介護サービスの利益率をめぐり対立 「報酬下げるべき」「サービスが崩壊する」

 衆院選への影響を勘案して中断されていた社会保障審議会・介護給付費分科会 −− 。およそ1ヵ月半ぶりに開かれた27日の会合は、委員の意見が激しく対立する展開となった。
 
第148回社会保障審議会介護給付費分科会資料
 
争点になったのは、厚生労働省が前日に公表した「介護事業経営実態調査」の結果だ。多くのサービスで収支が悪化していることが分かったが、保険料を負担して制度を支える現役世代や民間企業を代表する立場の委員は、来年度の改定で介護報酬を引き下げる余地があると主張。これに対し介護現場の関係者は、「サービスが崩壊してしまう」「強い憤りを感じる」などと強く反発した
 
「制度の持続性が重要」

 「利益率は総じてプラス。介護保険は税や保険料をもとに限られた財源で運営されている。次の改定で報酬の全般的な引き下げを図るべきだ」日本経団連の間利子晃一参考人(井上隆常務理事の代理で出席)はそう訴えた。

健康保険組合連合会の本多伸行理事も、「利益率は決して悪くない。今後の財政は非常に厳しく、報酬を引き上げる環境にはない」と持論を展開。

会けんぽの安藤伸樹理事長は、「高齢化が進む一方で『支え手』は減っていく。制度の持続性の確保という視点は重要。保険料もすでに高い水準にあり、適正化できる部分は確実に実施すべき」と促した。

 
今回の「介護事業経営実態調査」では、介護サービスの種類ごとに昨年度の利益率が明らかにされている。全サービスの平均は、一昨年度より0.5ポイント低い3.3%。2014年度の調査の結果は7.8%で、前回の介護報酬改定の影響が大きかったことが読み取れる。
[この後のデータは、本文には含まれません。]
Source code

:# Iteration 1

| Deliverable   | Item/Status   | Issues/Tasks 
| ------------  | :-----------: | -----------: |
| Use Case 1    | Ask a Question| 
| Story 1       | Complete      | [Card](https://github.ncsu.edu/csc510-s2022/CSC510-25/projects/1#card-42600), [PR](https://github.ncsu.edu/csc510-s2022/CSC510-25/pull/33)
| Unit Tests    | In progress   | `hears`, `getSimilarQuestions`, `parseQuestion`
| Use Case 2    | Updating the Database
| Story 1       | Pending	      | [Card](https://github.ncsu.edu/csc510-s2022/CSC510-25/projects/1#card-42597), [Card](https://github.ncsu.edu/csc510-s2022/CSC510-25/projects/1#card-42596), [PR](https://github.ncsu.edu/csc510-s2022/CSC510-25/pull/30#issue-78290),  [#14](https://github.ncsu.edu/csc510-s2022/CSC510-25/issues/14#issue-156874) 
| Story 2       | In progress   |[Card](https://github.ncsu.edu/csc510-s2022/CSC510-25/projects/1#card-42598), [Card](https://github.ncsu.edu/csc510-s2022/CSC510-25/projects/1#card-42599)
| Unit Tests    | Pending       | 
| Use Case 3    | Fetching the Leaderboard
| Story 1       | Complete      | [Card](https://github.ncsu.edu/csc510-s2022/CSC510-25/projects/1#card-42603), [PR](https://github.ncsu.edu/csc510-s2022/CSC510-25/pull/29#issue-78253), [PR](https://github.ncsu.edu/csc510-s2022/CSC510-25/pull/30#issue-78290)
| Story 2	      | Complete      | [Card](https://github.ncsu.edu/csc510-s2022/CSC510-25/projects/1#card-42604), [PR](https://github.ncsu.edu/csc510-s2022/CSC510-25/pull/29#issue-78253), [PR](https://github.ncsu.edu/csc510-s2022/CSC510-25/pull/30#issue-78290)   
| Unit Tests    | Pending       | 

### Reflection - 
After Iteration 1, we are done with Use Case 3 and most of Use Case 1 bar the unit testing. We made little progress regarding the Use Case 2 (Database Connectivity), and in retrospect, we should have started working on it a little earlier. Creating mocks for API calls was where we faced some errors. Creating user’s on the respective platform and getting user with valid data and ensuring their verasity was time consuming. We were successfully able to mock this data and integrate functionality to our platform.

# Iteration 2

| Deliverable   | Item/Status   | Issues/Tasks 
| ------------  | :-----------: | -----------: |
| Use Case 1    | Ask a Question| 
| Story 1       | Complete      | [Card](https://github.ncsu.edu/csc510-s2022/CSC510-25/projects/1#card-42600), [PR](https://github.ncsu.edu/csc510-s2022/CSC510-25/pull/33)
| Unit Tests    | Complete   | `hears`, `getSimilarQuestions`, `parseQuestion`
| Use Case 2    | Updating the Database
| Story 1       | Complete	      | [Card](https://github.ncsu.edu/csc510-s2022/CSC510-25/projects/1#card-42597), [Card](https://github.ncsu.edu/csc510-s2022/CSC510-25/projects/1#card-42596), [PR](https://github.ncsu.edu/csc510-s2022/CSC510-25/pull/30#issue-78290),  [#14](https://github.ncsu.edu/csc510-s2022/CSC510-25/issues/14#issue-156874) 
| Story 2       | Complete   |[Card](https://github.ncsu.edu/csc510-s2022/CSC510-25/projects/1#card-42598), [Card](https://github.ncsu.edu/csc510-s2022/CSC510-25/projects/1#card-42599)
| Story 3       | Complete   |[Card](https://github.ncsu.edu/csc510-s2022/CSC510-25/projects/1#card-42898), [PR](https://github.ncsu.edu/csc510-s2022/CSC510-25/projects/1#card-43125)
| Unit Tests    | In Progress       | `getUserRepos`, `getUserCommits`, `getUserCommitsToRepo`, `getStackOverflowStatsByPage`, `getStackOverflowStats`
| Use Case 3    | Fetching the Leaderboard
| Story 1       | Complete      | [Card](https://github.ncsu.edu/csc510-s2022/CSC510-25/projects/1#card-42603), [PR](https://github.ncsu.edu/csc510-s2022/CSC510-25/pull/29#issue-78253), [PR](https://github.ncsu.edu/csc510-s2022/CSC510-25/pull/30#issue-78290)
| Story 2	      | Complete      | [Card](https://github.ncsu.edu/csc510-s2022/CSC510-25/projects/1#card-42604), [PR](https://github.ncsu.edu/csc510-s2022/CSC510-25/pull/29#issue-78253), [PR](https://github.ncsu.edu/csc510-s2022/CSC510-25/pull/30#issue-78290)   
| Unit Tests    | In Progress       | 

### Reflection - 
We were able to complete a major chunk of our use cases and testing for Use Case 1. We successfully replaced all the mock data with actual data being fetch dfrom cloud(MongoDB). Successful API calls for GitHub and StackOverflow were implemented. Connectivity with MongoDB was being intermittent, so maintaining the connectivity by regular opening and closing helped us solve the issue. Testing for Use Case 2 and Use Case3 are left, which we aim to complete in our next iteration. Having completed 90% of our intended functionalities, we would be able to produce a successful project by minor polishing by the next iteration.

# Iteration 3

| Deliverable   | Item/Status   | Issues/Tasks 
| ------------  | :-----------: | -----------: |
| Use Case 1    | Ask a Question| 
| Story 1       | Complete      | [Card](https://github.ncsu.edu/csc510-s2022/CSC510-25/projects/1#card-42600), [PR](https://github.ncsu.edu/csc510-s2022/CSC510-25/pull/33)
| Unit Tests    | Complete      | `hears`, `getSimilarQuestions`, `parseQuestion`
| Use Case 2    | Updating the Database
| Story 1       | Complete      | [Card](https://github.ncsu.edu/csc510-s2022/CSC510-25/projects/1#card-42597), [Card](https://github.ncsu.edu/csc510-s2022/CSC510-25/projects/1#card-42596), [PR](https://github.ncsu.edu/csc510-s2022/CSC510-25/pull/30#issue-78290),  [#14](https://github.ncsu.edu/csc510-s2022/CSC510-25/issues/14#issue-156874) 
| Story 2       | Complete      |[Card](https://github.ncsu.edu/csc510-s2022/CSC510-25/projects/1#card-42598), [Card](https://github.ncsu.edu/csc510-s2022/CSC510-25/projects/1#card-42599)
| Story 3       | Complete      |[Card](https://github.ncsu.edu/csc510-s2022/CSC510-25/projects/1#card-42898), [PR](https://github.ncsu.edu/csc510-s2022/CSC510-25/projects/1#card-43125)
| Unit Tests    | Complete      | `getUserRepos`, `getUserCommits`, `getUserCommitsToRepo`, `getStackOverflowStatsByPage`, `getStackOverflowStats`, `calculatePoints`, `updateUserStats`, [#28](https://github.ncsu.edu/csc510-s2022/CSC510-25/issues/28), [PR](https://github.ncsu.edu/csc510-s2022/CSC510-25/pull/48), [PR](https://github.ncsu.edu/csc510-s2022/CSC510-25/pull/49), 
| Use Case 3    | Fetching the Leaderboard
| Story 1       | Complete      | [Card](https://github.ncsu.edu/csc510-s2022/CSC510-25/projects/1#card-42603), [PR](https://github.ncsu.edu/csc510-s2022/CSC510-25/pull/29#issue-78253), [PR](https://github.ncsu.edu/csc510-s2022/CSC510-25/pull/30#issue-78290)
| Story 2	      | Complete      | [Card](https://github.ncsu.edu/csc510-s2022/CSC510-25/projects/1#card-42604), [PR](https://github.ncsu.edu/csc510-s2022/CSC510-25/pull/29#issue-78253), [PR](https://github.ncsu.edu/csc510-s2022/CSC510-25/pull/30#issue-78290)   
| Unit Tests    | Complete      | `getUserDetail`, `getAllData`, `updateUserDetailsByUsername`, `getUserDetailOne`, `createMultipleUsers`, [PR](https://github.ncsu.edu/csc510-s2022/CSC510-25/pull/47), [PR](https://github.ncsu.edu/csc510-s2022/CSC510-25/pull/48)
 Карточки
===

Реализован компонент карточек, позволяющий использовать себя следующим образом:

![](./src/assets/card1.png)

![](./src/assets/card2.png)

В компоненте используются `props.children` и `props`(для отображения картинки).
ただし、財務省は厳しい姿勢を崩していない。国の財政を議論する「財政制度等審議会」の25日の会合で、介護サービスの利益率の多寡は中小企業の平均(2.6%)と比べて判断すべきと指摘。
利益率の高いサービスの報酬は引き下げるべき、と要求した。
 
「事業者の持続性も考えるべき」

 27日の分科会では、介護施設・事業所の経営者や利用者の立場を代表する委員らがこうした意見に反論した。
 
全国老人福祉施設協議会の瀬戸雅嗣理事は、「事業者の持続性も考えないといけない。サービスが崩壊してしまう」と忠告。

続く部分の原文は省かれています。